The rollicking opening two songs display all the band’s strengths outright, burning with a dark intensity. ‘Right Side of My Brain’ is a three-minute, melodic punk blast about unwanted sexual attention. Like this, and you’ll like the whole thing.

The lyrics of ‘Misery’ are exactly what you’d expect from a song with that title, yet with chords played at maximum speed and drums rolling along as if powered by a traction engine, plus cosy harmonies à la Teenage Fanclub, and it manages to sound uplifting.

However, Roxanne’s self-consciously detached vocals betray the spite present in a few of the lyrics, and it’s sometimes frustrating that she doesn’t sing with the same kind of passion she writes with.
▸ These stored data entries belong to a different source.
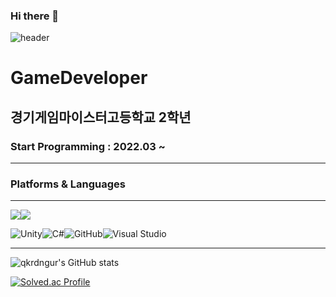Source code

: ### Hi there 👋

![header](https://capsule-render.vercel.app/api?type=waving&color=gradient&height=250&section=header&text=Park%20WooHyeok&fontSize=90&animation=fadeIn)

# GameDeveloper   
  ## 경기게임마이스터고등학교 2학년
  ### Start Programming : 2022.03 ~

---    


### Platforms & Languages
---
<img src="https://img.shields.io/badge/C++-00599C?style=flat-square&logo=Cplusplus&logoColor=white"/><img src="https://img.shields.io/badge/C%23-239120?style=flat-square&logo=Csharp&logoColor=white"/>

 
![Unity](https://img.shields.io/badge/unity-%23000000.svg?style=for-the-badge&logo=unity&logoColor=white)![C#](https://img.shields.io/badge/c%23-%23239120.svg?style=for-the-badge&logo=c-sharp&logoColor=white)![GitHub](https://img.shields.io/badge/github-%23121011.svg?style=for-the-badge&logo=github&logoColor=white)![Visual Studio](https://img.shields.io/badge/visualstudio-5C2D91.svg?style=for-the-badge&logo=visualstudio&logoColor=purple)

---

![qkrdngur's GitHub stats](https://github-readme-stats.vercel.app/api?username=qkrdngur&show_icons=true&theme=material-palenight)

[![Solved.ac Profile](http://mazassumnida.wtf/api/generate_badge?boj=pwh)](https://solved.ac/pwh)
<!--
**qkrdngur/qkrdngur** is a ✨ _special_ ✨ repository because its `README.md` (this file) appears on your GitHub profile.

Here are some ideas to get you started:

- 🔭 I’m currently working on ...
- 🌱 I’m currently learning ...
- 👯 I’m looking to collaborate on ...
- 🤔 I’m looking for help with ...
- 💬 Ask me about ...
- 📫 How to reach me: ...
- 😄 Pronouns: ...
- ⚡ Fun fact: ...
-->
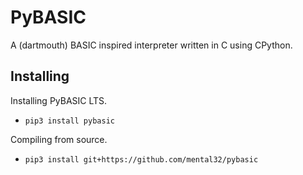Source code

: # PyBASIC

A (dartmouth) BASIC inspired interpreter written in C using CPython.

## Installing

Installing PyBASIC LTS.
- `pip3 install pybasic`

Compiling from source.
- `pip3 install git+https://github.com/mental32/pybasic`
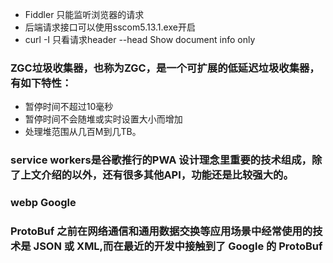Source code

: 

* Fiddler 只能监听浏览器的请求
* 后端请求接口可以使用sscom5.13.1.exe开启
* curl -I 只看请求header --head Show document info only


### ZGC垃圾收集器，也称为ZGC，是一个可扩展的低延迟垃圾收集器，有如下特性：
* 暂停时间不超过10毫秒
* 暂停时间不会随堆或实时设置大小而增加
* 处理堆范围从几百M到几TB。

### service workers是谷歌推行的PWA 设计理念里重要的技术组成，除了上文介绍的以外，还有很多其他API，功能还是比较强大的。

### webp Google

### ProtoBuf 之前在网络通信和通用数据交换等应用场景中经常使用的技术是 JSON 或 XML,而在最近的开发中接触到了 Google 的 ProtoBuf



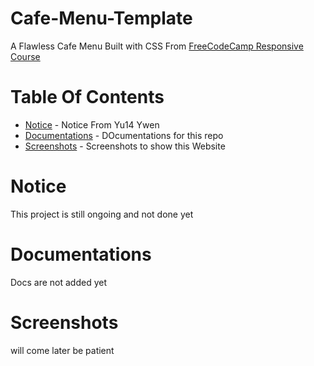 # Cafe-Menu-Template

A Flawless Cafe Menu Built with CSS From [FreeCodeCamp Responsive Course](https://www.freecodecamp.org/learn/2022/responsive-web-design/#learn-basic-css-by-building-a-cafe-menu)

# Table Of Contents

* [Notice](#notice) - Notice From Yu14 Ywen
* [Documentations](#documentations) - DOcumentations for this repo
* [Screenshots](#screenshots) - Screenshots to show this Website 

# Notice

This project is still ongoing and not done yet
 

# Documentations

Docs are not added yet



 
# Screenshots 

will come later be patient 


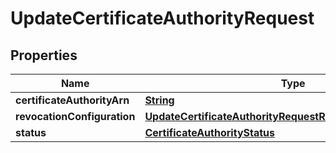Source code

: 

# UpdateCertificateAuthorityRequest


## Properties

| Name | Type | Description | Notes |
|------------ | ------------- | ------------- | -------------|
|**certificateAuthorityArn** | [**String**](String.md) |  |  |
|**revocationConfiguration** | [**UpdateCertificateAuthorityRequestRevocationConfiguration**](UpdateCertificateAuthorityRequestRevocationConfiguration.md) |  |  [optional] |
|**status** | [**CertificateAuthorityStatus**](CertificateAuthorityStatus.md) |  |  [optional] |



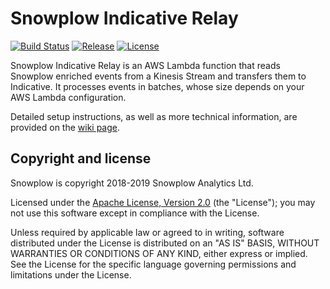# Snowplow Indicative Relay
[![Build Status][travis-image]][travis]
[![Release][release-image]][release]
[![License][license-image]][license]

Snowplow Indicative Relay is an AWS Lambda function that reads Snowplow enriched events
from a Kinesis Stream and transfers them to Indicative. It processes events in batches, whose
size depends on your AWS Lambda configuration.

Detailed setup instructions, as well as more technical information, are provided on the [wiki page][wiki-page].

## Copyright and license

Snowplow is copyright 2018-2019 Snowplow Analytics Ltd.

Licensed under the [Apache License, Version 2.0][license] (the "License"); you may not use this software except in compliance with the License.

Unless required by applicable law or agreed to in writing, software distributed under the License is distributed on an "AS IS" BASIS, WITHOUT WARRANTIES OR CONDITIONS OF ANY KIND, either express or implied. See the License for the specific language governing permissions and limitations under the License.

[travis-image]: https://travis-ci.org/snowplow-incubator/snowplow-indicative-relay.svg?branch=master
[travis]: https://travis-ci.org/snowplow-incubator/snowplow-indicative-relay

[release-image]: https://img.shields.io/badge/release-0.4.0-orange.svg?style=flat
[release]: https://github.com/snowplow-incubator/snowplow-indicative-relay/releases

[license-image]: http://img.shields.io/badge/license-Apache--2-blue.svg?style=flat
[license]: http://www.apache.org/licenses/LICENSE-2.0

[wiki-page]: https://github.com/snowplow-incubator/snowplow-indicative-relay/wiki
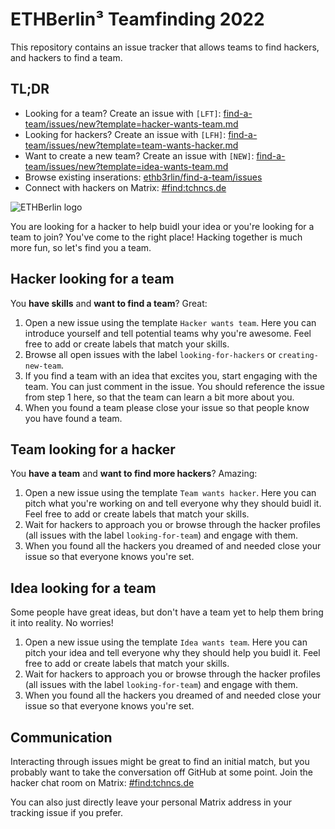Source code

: # ETHBerlin³ Teamfinding 2022

This repository contains an issue tracker that allows teams to find hackers, and hackers to find a team.

## TL;DR

-   Looking for a team? Create an issue with `[LFT]`: [find-a-team/issues/new?template=hacker-wants-team.md](https://github.com/ethb3rlin/find-a-team/issues/new?assignees=&labels=&template=hacker-wants-team.md&title=%5BLFT%5D%3A+)
-   Looking for hackers? Create an issue with `[LFH]`: [find-a-team/issues/new?template=team-wants-hacker.md](https://github.com/ethb3rlin/find-a-team/issues/new?assignees=&labels=&template=team-wants-hacker.md&title=%5BLFH%5D%3A+)
-   Want to create a new team? Create an issue with `[NEW]`: [find-a-team/issues/new?template=idea-wants-team.md](https://github.com/ethb3rlin/find-a-team/issues/new?assignees=&labels=&template=idea-wants-team.md&title=%5BNEW%5D%3A+)
-   Browse existing inserations: [ethb3rlin/find-a-team/issues](https://github.com/ethb3rlin/find-a-team/issues)
-   Connect with hackers on Matrix: [#find:tchncs.de](https://matrix.to/#/#find:tchncs.de)


![ETHBerlin logo](https://ethberlin.ooo/card.png)

You are looking for a hacker to help buidl your idea or you're looking for a team to join? You've come to the right place! Hacking together is much more fun, so let's find you a team.

## Hacker looking for a team

You **have skills** and **want to find a team**? Great:

1.  Open a new issue using the template `Hacker wants team`. Here you can introduce yourself and tell potential teams why you're awesome. Feel free to add or create labels that match your skills.
2.  Browse all open issues with the label `looking-for-hackers` or `creating-new-team`.
3.  If you find a team with an idea that excites you, start engaging with the team. You can just comment in the issue. You should reference the issue from step 1 here, so that the team can learn a bit more about you.
4.  When you found a team please close your issue so that people know you have found a team.

## Team looking for a hacker

You **have a team** and **want to find more hackers**? Amazing:

1.  Open a new issue using the template `Team wants hacker`. Here you can pitch what you're working on and tell everyone why they should buidl it.  Feel free to add or create labels that match your skills.
2.  Wait for hackers to approach you or browse through the hacker profiles (all issues with the label `looking-for-team`) and engage with them.
3.  When you found all the hackers you dreamed of and needed close your issue so that everyone knows you're set.

## Idea looking for a team

Some people have great ideas, but don't have a team yet to help them bring it into reality. No worries!

1.  Open a new issue using the template `Idea wants team`. Here you can pitch your idea and tell everyone why they should help you buidl it.  Feel free to add or create labels that match your skills.
2.  Wait for hackers to approach you or browse through the hacker profiles (all issues with the label `looking-for-team`) and engage with them.
3.  When you found all the hackers you dreamed of and needed close your issue so that everyone knows you're set.

## Communication

Interacting through issues might be great to find an initial match, but you probably want to take the conversation off GitHub at some point.  Join the hacker chat room on Matrix: [#find:tchncs.de](https://matrix.to/#/#find:tchncs.de)

You can also just directly leave your personal Matrix address in your tracking issue if you prefer.
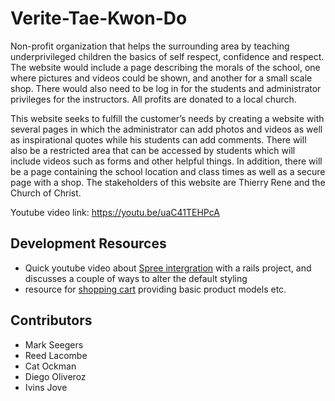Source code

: # Verite-Tae-Kwon-Do
Non-profit organization that helps the surrounding area by teaching underprivileged children the basics of self respect, confidence and respect. The website would include a page describing the morals of the school, one where pictures and videos could be shown, and another for a small scale shop. There would also need to be log in for the students and administrator privileges for the instructors. All profits are donated to a local church.

This website seeks to fulfill the customer’s needs by creating a website with several pages in which the administrator can add photos and videos as well as inspirational quotes while his students can add comments. There will also be a restricted area that can be accessed by students which will include videos such as forms and other helpful things. In addition, there will be a page containing the school location and class times as well as a secure page with a shop. The stakeholders of this website are Thierry Rene and the Church of Christ.

Youtube video link: https://youtu.be/uaC41TEHPcA

## Development Resources
* Quick youtube video about [Spree intergration](https://www.youtube.com/watch?v=IgCVg-GaQ2k) with a rails project, and discusses a couple of ways to alter the default styling
* resource for [shopping cart](https://richonrails.com/articles/building-a-shopping-cart-in-ruby-on-rails) providing basic product models etc.

## Contributors
* Mark Seegers
* Reed Lacombe
* Cat Ockman
* Diego Oliveroz
* Ivins Jove
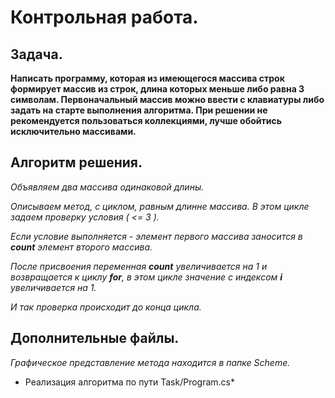# Контрольная работа.

## Задача.
**Написать программу, которая из имеющегося массива строк формирует массив из строк, длина которых меньше либо равна 3 символам.
Первоначальный массив можно ввести с клавиатуры либо задать на старте выполнения алгоритма.
При решении не рекомендуется пользоваться коллекциями, лучше обойтись исключительно массивами.**

## Алгоритм решения.

*Объявляем два массива одинаковой длины.*

*Описываем метод, с циклом, равным длинне массива. В этом цикле задаем проверку условия ( <= 3 ).*

*Если условие выполняется - элемент первого массива заносится в *__count__* элемент второго массива.*

*После присвоения переменная *__count__* увеличивается на 1 и возвращается к циклу *__for__*, в этом цикле значение с индексом *__i__* увеличивается на 1.*

*И так проверка происходит до конца цикла.*

## Дополнительные файлы.

*Графическое представление метода находится в папке Scheme.*

* Реализация алгоритма по пути Task/Program.cs*
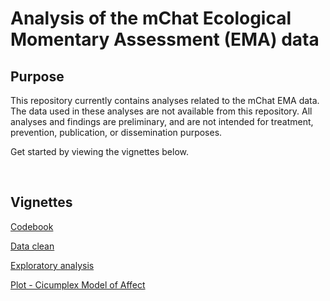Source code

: <!-- README.md is generated from README.Rmd. Please edit that file -->
Analysis of the mChat Ecological Momentary Assessment (EMA) data
================================================================

Purpose
-------

This repository currently contains analyses related to the mChat EMA data. The data used in these analyses are not available from this repository. All analyses and findings are preliminary, and are not intended for treatment, prevention, publication, or dissemination purposes.

Get started by viewing the vignettes below.

 

Vignettes
---------

[Codebook](https://rawgit.com/mbcann01/mChatEMA/master/vignettes/codebook.html)

[Data clean](https://rawgit.com/mbcann01/mChatEMA/master/vignettes/data_clean.html)

[Exploratory analysis]()

[Plot - Cicumplex Model of Affect]()
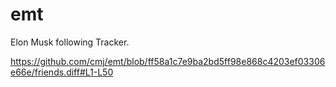 # emt
Elon Musk following Tracker.

https://github.com/cmj/emt/blob/ff58a1c7e9ba2bd5ff98e868c4203ef03306e66e/friends.diff#L1-L50
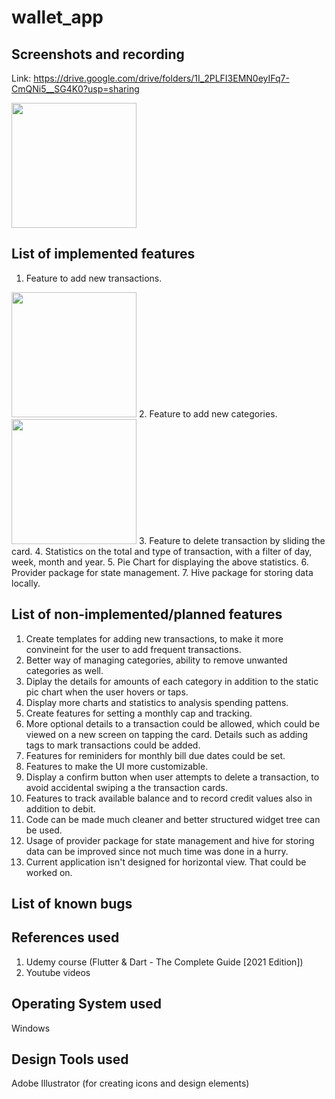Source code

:# wallet_app

## Screenshots and recording
Link: https://drive.google.com/drive/folders/1I_2PLFI3EMN0eyIFq7-CmQNi5__SG4K0?usp=sharing

<img src="https://drive.google.com/uc?export=view&id=1KJ4k40BWN8Q_3qBQg53NpulfJSju7cS-" width="200" />


## List of implemented features
1. Feature to add new transactions. 
<img src="https://drive.google.com/uc?export=view&id=1Ii6EM0Lc2rguWlnttkMtfupGx-Ls6BBQ" width="200" />
2. Feature to add new categories. 
<img src="https://drive.google.com/uc?export=view&id=1IgbHNva_s6VeBsOJLFTtBMtLLl3BGFLR" width="200" />
3. Feature to delete transaction by sliding the card. 
4. Statistics on the total and type of transaction, with a filter of day, week, month and year.
5. Pie Chart for displaying the above statistics. 
6. Provider package for state management.
7. Hive package for storing data locally.

## List of non-implemented/planned features
1. Create templates for adding new transactions, to make it more convineint for the user to add frequent transactions. 
2. Better way of managing categories, ability to remove unwanted categories as well.
3. Diplay the details for amounts of each category in addition to the static pic chart when the user hovers or taps.
4. Display more charts and statistics to analysis spending pattens.
5. Create features for setting a monthly cap and tracking.
6. More optional details to a transaction could be allowed, which could be viewed on a new screen on tapping the card. Details such as adding tags to mark transactions could be added.
7. Features for reminiders for monthly bill due dates could be set.
8. Features to make the UI more customizable.
9. Display a confirm button when user attempts to delete a transaction, to avoid accidental swiping a the transaction cards.
10. Features to track available balance and to record credit values also in addition to debit.
11. Code can be made much cleaner and better structured widget tree can be used.
12. Usage of provider package for state management and hive for storing data can be improved since not much time was done in a hurry.
13. Current application isn't designed for horizontal view. That could be worked on.

## List of known bugs

## References used
1. Udemy course (Flutter & Dart - The Complete Guide [2021 Edition])
2. Youtube videos

## Operating System used
Windows

## Design Tools used
Adobe Illustrator (for creating icons and design elements)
Her sweet voice juxtaposed against her barbed message to a groom on ‘The Wedding’ (“You don’t love her like you love me / she’ll never know that’s the way it will be”), would be far more satisfying if the vocals and vicious sentiment matched up.

Further on, ‘Beachy Head’ sounds like the kind of song you’d hear in an American diner on Halloween, while ‘The Box’ is a Beach Boys pop mixed with Camera Obscura-like harmonies, with a nod to The Strokes along the way. The bass hook and faux-dumbness of ‘Stephen’ will either grate or delight, depending on your tolerance of semi-Pixie rip-off basslines.

There are two ways to look at their song writing style. In one sense it’s derivative, with a distinctly retro sound, much like that of contemporaries Dum Dum Girls, Girls Names or Vivian Girls*. And because each of the songs centre on a singular guitar riff that weaves in and out of a melody, it’s a sound that appears one-dimensional.

But looked at another way, the songs sound familiar because that’s how melody works- and it would be wrong to mistake brevity for a throwaway lack of thought, as the album is surprisingly cohesive. Fingers crossed on their next album the four-piece carve out a more concrete identity in amongst their influences; if that happens, get ready to fall for them in a big way.

*Lots of potential here for a feminist analysis of the current use of the word ‘Girls’ in band names phenomenon.